[Records from a data collection]
■ ■ ■
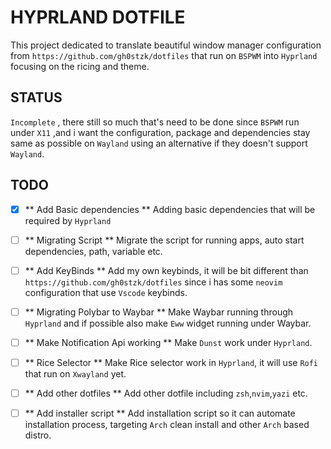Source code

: # HYPRLAND DOTFILE

This project dedicated to translate beautiful window manager configuration from `https://github.com/gh0stzk/dotfiles` that run on `BSPWM` into `Hyprland` focusing on the ricing and theme.


## STATUS
 `Incomplete` , there still so much that's need to be done since `BSPWM` run under `X11` ,and i want the configuration, package and dependencies stay same as possible on `Wayland` using an alternative if they doesn't support `Wayland`.

## TODO

- [x] ** Add Basic dependencies **
  Adding basic dependencies that will be required by `Hyprland`
- [ ] ** Migrating Script **
  Migrate the script for running apps, auto start dependencies, path, variable etc.
- [ ] ** Add KeyBinds **
  Add my own keybinds, it will be bit different than `https://github.com/gh0stzk/dotfiles` since i has some `neovim` configuration that use `Vscode` keybinds.
- [ ] ** Migrating Polybar to Waybar **
  Make Waybar running through `Hyprland` and if possible also make `Eww` widget running under Waybar.
- [ ] ** Make Notification Api working **
  Make `Dunst` work under `Hyprland`.
- [ ] ** Rice Selector **
  Make Rice selector work in `Hyprland`, it will use `Rofi` that run on `Xwayland` yet.
- [ ] ** Add other dotfiles **
  Add other dotfile including `zsh`,`nvim`,`yazi` etc.
- [ ] ** Add installer script **
  Add installation script so it can automate installation process, targeting `Arch` clean install and other `Arch` based distro.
■ ■ ■
Work to complete:
Tally up the lines in the records containing the word "that", then give the count and nothing else.

Reply to the exercise:
5